After formulating her own theory of hypermetre in chapter 1, Mirka moves into phrase theory for chapter 2. More precisely, she focuses here on the interaction between hypermetre and phrase structure, a notoriously tricky domain that Rothstein names ‘phrase rhythm’. This is perhaps the best and most useful chapter in Mirka's book. In it, she recovers a long-forgotten taxonomy of hypermetre/phrase alignment from Theodor Wiehmayer's Musikalische Rhythmik und Metrik (Magdeburg: Heinrichshofen, 1917) and updates it using insights borrowed from Eric McKee. Although the different perspectives on phrase rhythm in this chapter are not necessarily new, Mirka's clear and concise synopsis of the theoretical field is powerful, useful and refreshing. I know I will return to this chapter in future analytical work.

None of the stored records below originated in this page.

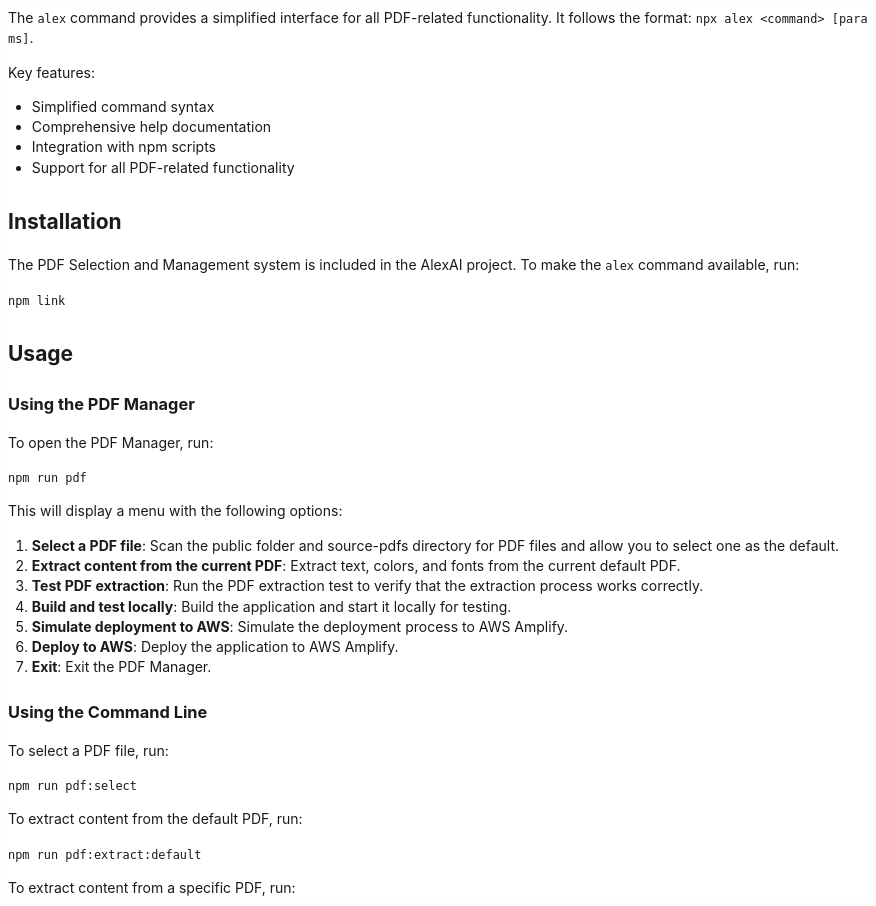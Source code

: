 The `alex` command provides a simplified interface for all PDF-related functionality. It follows the format: `npx alex <command> [params]`.

Key features:
- Simplified command syntax
- Comprehensive help documentation
- Integration with npm scripts
- Support for all PDF-related functionality

## Installation

The PDF Selection and Management system is included in the AlexAI project. To make the `alex` command available, run:

```bash
npm link
```

## Usage

### Using the PDF Manager

To open the PDF Manager, run:

```bash
npm run pdf
```

This will display a menu with the following options:

1. **Select a PDF file**: Scan the public folder and source-pdfs directory for PDF files and allow you to select one as the default.
2. **Extract content from the current PDF**: Extract text, colors, and fonts from the current default PDF.
3. **Test PDF extraction**: Run the PDF extraction test to verify that the extraction process works correctly.
4. **Build and test locally**: Build the application and start it locally for testing.
5. **Simulate deployment to AWS**: Simulate the deployment process to AWS Amplify.
6. **Deploy to AWS**: Deploy the application to AWS Amplify.
7. **Exit**: Exit the PDF Manager.

### Using the Command Line

To select a PDF file, run:

```bash
npm run pdf:select
```

To extract content from the default PDF, run:

```bash
npm run pdf:extract:default
```

To extract content from a specific PDF, run:
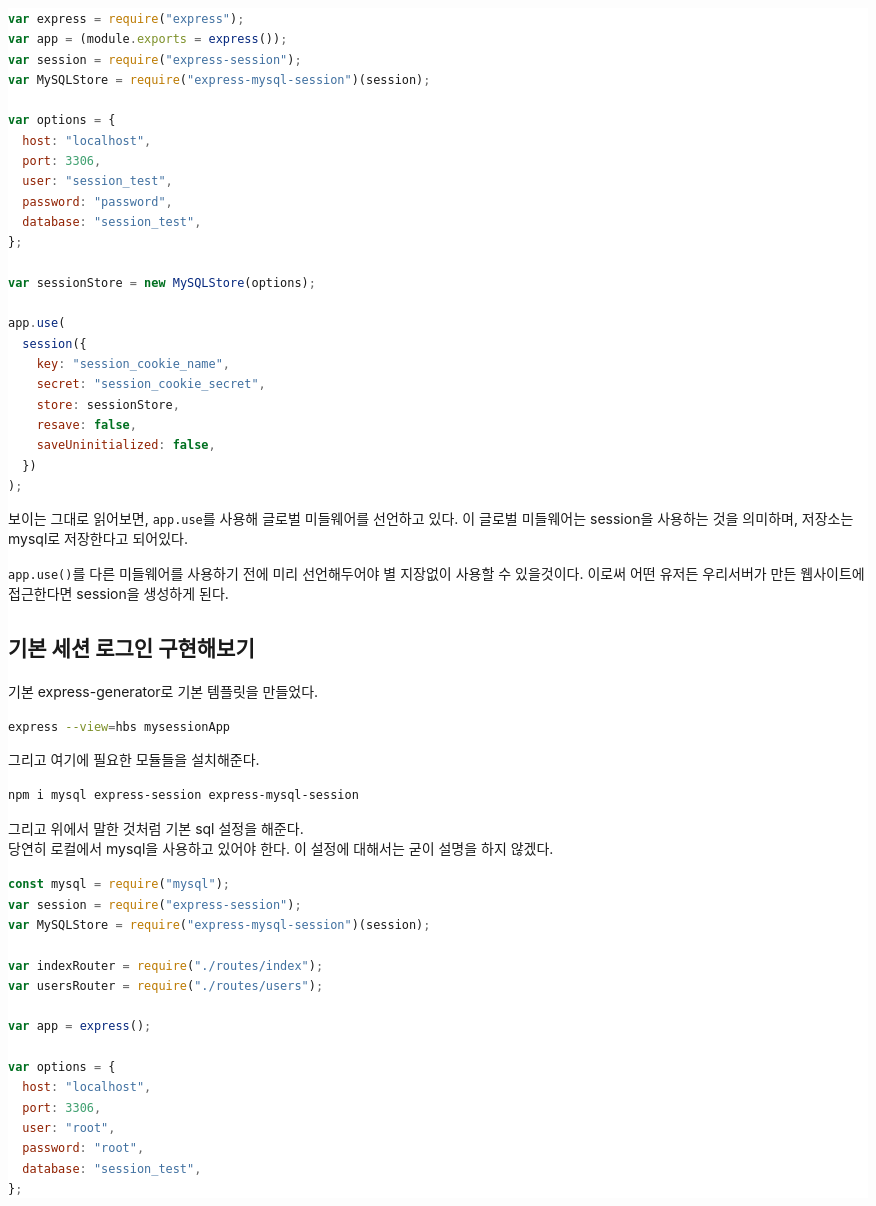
 ```js
var express = require("express");
var app = (module.exports = express());
var session = require("express-session");
var MySQLStore = require("express-mysql-session")(session);

var options = {
  host: "localhost",
  port: 3306,
  user: "session_test",
  password: "password",
  database: "session_test",
};

var sessionStore = new MySQLStore(options);

app.use(
  session({
    key: "session_cookie_name",
    secret: "session_cookie_secret",
    store: sessionStore,
    resave: false,
    saveUninitialized: false,
  })
);
```

보이는 그대로 읽어보면, `app.use`를 사용해 글로벌 미들웨어를 선언하고 있다. 이 글로벌 미들웨어는 session을 사용하는 것을 의미하며, 저장소는 mysql로 저장한다고 되어있다.

`app.use()`를 다른 미들웨어를 사용하기 전에 미리 선언해두어야 별 지장없이 사용할 수 있을것이다. 이로써 어떤 유저든 우리서버가 만든 웹사이트에 접근한다면 session을 생성하게 된다.

## 기본 세션 로그인 구현해보기

기본 express-generator로 기본 템플릿을 만들었다.

```bash
express --view=hbs mysessionApp
```

그리고 여기에 필요한 모듈들을 설치해준다.

```bash
npm i mysql express-session express-mysql-session
```

그리고 위에서 말한 것처럼 기본 sql 설정을 해준다.<br>
당연히 로컬에서 mysql을 사용하고 있어야 한다. 이 설정에 대해서는 굳이 설명을 하지 않겠다.

```js
const mysql = require("mysql");
var session = require("express-session");
var MySQLStore = require("express-mysql-session")(session);

var indexRouter = require("./routes/index");
var usersRouter = require("./routes/users");

var app = express();

var options = {
  host: "localhost",
  port: 3306,
  user: "root",
  password: "root",
  database: "session_test",
};

```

Standard classical phrases of four bars generate higher orders of metric regularity. But what happens when those phrases are expanded, contracted, elided and otherwise altered? Mirka takes up these challenges in chapters 3 to 6, which form the heart of the work. In order to grasp properly the complexities of phrase structure, Mirka often moves quite far from hypermetre; she attends in detail to nearly every possible scenario of eighteenth-century phrase manipulation, even when there are no consequences for the hypermetric pattern. There are some very valuable insights in this core part of the book. For instance: phrase elisions can be either ‘left’ (the start of a new phrase elides with the tail of the preceding phrase) or ‘right’ (with the tail of the first phrase eliding with the start of the next). Left elisions are surprising and thrilling, and they create a big, dazzling effect; they are therefore better suited to the symphony and other public genres. Right elisions and overlaps are sneakier, more subtle and intriguing, and are thus best suited to the insider genre of the string quartet (134). There are countless similar gems, in which Mirka brings a distinct perspective on hypermetre together with broad observations on style. Scholarship like this is music theory at its finest.

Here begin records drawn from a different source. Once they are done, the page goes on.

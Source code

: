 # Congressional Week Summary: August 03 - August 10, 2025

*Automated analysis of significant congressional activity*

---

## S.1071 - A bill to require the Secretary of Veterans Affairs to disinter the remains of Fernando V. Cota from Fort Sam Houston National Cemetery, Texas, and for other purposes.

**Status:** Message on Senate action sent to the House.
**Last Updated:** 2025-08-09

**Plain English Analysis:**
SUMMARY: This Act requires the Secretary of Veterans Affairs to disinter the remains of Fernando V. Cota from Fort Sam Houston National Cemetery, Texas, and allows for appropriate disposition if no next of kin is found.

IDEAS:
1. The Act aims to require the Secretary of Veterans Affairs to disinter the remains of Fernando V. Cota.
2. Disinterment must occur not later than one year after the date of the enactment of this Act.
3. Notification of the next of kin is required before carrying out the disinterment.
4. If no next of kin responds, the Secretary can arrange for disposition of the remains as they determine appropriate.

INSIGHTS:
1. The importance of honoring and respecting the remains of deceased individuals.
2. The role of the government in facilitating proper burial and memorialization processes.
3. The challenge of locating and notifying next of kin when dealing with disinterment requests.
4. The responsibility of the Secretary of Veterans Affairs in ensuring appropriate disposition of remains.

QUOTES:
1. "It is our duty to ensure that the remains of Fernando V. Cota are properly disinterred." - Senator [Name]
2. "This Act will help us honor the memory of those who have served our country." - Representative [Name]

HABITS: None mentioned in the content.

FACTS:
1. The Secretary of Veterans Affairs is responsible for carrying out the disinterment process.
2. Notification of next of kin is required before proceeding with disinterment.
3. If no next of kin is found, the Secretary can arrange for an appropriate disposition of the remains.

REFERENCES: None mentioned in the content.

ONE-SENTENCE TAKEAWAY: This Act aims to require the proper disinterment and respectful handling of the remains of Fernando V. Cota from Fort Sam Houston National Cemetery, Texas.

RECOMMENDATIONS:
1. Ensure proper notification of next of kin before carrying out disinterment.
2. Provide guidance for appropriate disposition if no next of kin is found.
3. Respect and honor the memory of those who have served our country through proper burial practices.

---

Not all hypermetric irregularities have their origins in phrase manipulations. Some are the result of sequences, continued figuration, fugato, extended cadences or special rhetorical figures in the composition, and these are the subjects Mirka takes up in chapters 7 and 8. In one of the most exciting discoveries of the book, Mirka reveals the possibility of different metrical profiles for cadential schemata (281–298). Once we hear a cadential pattern initiated and can predict the emphasis given to its most important elements, we might be forced to reorient ourselves within the hypermetric grid. Here, Mirka begins to thematize a favourite cadential trope in Haydn's chamber music, in which the first violinist mounts an ascent into the upper tessitura before dropping to set up an important cadence. Her observations on this phenomenon culminate in the final section of the last chapter.

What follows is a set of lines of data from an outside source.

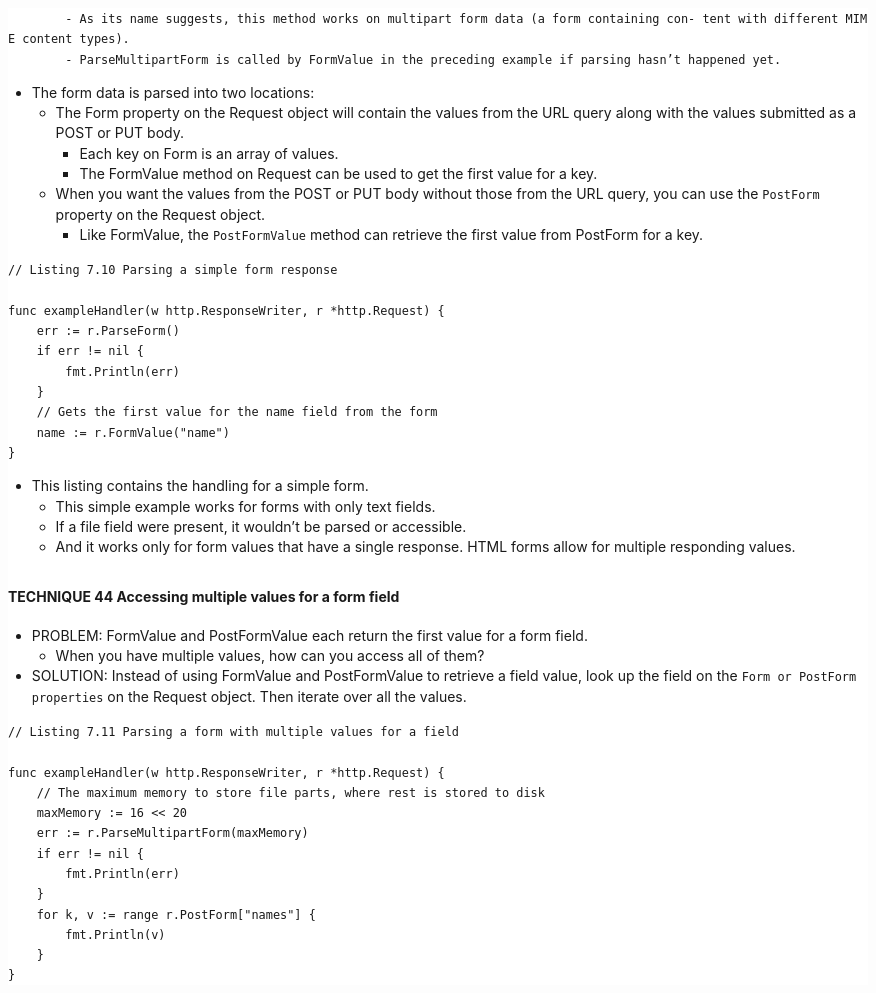             - As its name suggests, this method works on multipart form data (a form containing con- tent with different MIME content types).
            - ParseMultipartForm is called by FormValue in the preceding example if parsing hasn’t happened yet.
 - The form data is parsed into two locations:
    - The Form property on the Request object will contain the values from the URL query along with the values submitted as a POST or PUT body. 
        - Each key on Form is an array of values. 
        - The FormValue method on Request can be used to get the first value for a key. 
    - When you want the values from the POST or PUT body without those from the URL query, you can use the `PostForm` property on the Request object. 
        - Like FormValue, the `PostFormValue` method can retrieve the first value from PostForm for a key.


```
// Listing 7.10 Parsing a simple form response

func exampleHandler(w http.ResponseWriter, r *http.Request) {
    err := r.ParseForm()
    if err != nil {
        fmt.Println(err)
    }
    // Gets the first value for the name field from the form
    name := r.FormValue("name")
}
```

 - This listing contains the handling for a simple form. 
    - This simple example works for forms with only text fields. 
    - If a file field were present, it wouldn’t be parsed or accessible.
    - And it works only for form values that have a single response. HTML forms allow for multiple responding values. 

<h2 id="d899152b3a89a982e960535b41d046e8"></h2>

#### TECHNIQUE 44 Accessing multiple values for a form field

 - PROBLEM: FormValue and PostFormValue each return the first value for a form field. 
    - When you have multiple values, how can you access all of them?
 - SOLUTION: Instead of using FormValue and PostFormValue to retrieve a field value, look up the field on the `Form or PostForm properties` on the Request object. Then iterate over all the values.

```
// Listing 7.11 Parsing a form with multiple values for a field

func exampleHandler(w http.ResponseWriter, r *http.Request) {
    // The maximum memory to store file parts, where rest is stored to disk
    maxMemory := 16 << 20
    err := r.ParseMultipartForm(maxMemory)
    if err != nil {
        fmt.Println(err)
    }
    for k, v := range r.PostForm["names"] {
        fmt.Println(v)
    }
}
```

In lieu of a conclusion, Mirka ends the book with two extended analyses, both drawn from Haydn (String Quartet Op. 50 No. 3, first movement, and String Quartet Op. 64 No. 1, first movement). Counting along with Mirka, I'm convinced by much of what she writes about the hypermetre in these works. But there are plenty of other, different hypermetres I can hear in these pieces also, and I tend to think that the multiplicity of the possible hearings is the point. It's for this reason that I was puzzled to see an old joke recycled in Hypermetric Manipulations, which Mirka borrows from Rothstein, who in turn took it from Carl Schachter: ‘Perhaps’, the joke goes, ‘the government might one day appoint a Commissar of Metrics who will decide such matters for us. Before that day arrives, however, we shall have to live with these disagreements as best we can’ (91). Whatever frisson an oblique reference to a communist official might have had in the 1980s – when Schachter introduced this quip – I get much more of a thrill from the rest of Mirka's compelling book. Her insights suggest that it's ultimately more fun to let the Commissar off duty, count as you like and get lost in the play of confusions. The world of Haydn and Mozart is thankfully full of them.